- _How to complete this task_: Extract the lines that carry the string "notion" from the listing.

########################################

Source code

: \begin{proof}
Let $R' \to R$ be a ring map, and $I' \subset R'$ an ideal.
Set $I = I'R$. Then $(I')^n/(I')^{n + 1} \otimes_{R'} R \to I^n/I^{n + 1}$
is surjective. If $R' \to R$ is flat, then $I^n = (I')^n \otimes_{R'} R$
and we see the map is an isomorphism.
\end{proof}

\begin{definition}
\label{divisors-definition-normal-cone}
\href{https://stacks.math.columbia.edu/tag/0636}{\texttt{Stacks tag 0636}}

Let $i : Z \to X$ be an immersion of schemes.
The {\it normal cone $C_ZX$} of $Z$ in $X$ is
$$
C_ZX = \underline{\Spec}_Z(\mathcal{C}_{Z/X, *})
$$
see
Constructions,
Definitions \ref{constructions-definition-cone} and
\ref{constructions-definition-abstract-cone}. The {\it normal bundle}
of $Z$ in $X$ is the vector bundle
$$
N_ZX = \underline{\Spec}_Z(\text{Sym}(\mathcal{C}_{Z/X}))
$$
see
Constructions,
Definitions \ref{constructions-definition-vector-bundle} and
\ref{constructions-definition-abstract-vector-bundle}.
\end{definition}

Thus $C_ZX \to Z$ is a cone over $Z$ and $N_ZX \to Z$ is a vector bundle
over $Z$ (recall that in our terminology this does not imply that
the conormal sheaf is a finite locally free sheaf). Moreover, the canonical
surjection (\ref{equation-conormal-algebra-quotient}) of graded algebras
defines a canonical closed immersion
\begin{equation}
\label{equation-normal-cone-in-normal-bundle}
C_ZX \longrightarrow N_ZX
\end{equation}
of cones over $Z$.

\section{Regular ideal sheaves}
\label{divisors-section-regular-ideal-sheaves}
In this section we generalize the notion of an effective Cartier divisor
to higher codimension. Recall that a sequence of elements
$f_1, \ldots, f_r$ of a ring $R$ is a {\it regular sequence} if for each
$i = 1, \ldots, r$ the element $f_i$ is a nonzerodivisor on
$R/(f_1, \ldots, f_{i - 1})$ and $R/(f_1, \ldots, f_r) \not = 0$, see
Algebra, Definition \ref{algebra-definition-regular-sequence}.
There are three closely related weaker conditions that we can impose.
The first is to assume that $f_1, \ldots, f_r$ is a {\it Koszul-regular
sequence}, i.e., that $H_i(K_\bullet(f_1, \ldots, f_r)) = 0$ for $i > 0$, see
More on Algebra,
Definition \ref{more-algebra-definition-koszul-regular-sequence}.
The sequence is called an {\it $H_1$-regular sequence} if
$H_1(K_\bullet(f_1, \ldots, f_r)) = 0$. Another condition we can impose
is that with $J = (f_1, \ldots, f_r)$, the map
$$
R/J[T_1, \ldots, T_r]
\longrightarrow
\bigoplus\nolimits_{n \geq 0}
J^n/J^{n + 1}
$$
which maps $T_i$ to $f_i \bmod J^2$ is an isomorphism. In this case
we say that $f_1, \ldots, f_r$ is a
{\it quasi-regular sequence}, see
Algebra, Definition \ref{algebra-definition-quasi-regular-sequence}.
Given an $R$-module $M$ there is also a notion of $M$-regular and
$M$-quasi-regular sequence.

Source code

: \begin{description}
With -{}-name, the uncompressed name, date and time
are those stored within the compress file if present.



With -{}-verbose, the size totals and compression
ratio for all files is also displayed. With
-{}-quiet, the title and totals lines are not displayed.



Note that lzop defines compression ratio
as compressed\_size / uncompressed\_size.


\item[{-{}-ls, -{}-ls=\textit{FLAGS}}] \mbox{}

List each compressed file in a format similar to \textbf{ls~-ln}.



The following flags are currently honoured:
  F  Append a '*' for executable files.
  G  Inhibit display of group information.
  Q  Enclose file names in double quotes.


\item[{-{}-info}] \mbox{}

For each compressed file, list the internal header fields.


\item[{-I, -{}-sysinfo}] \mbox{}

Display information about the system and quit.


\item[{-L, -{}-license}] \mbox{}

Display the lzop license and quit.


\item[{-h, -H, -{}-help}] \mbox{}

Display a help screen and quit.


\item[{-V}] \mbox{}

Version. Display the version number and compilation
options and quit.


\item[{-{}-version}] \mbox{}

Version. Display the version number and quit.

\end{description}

########################################

- _Exercise answer_:
In this section we generalize the notion of an effective Cartier divisor
Given an $R$-module $M$ there is also a notion of $M$-regular and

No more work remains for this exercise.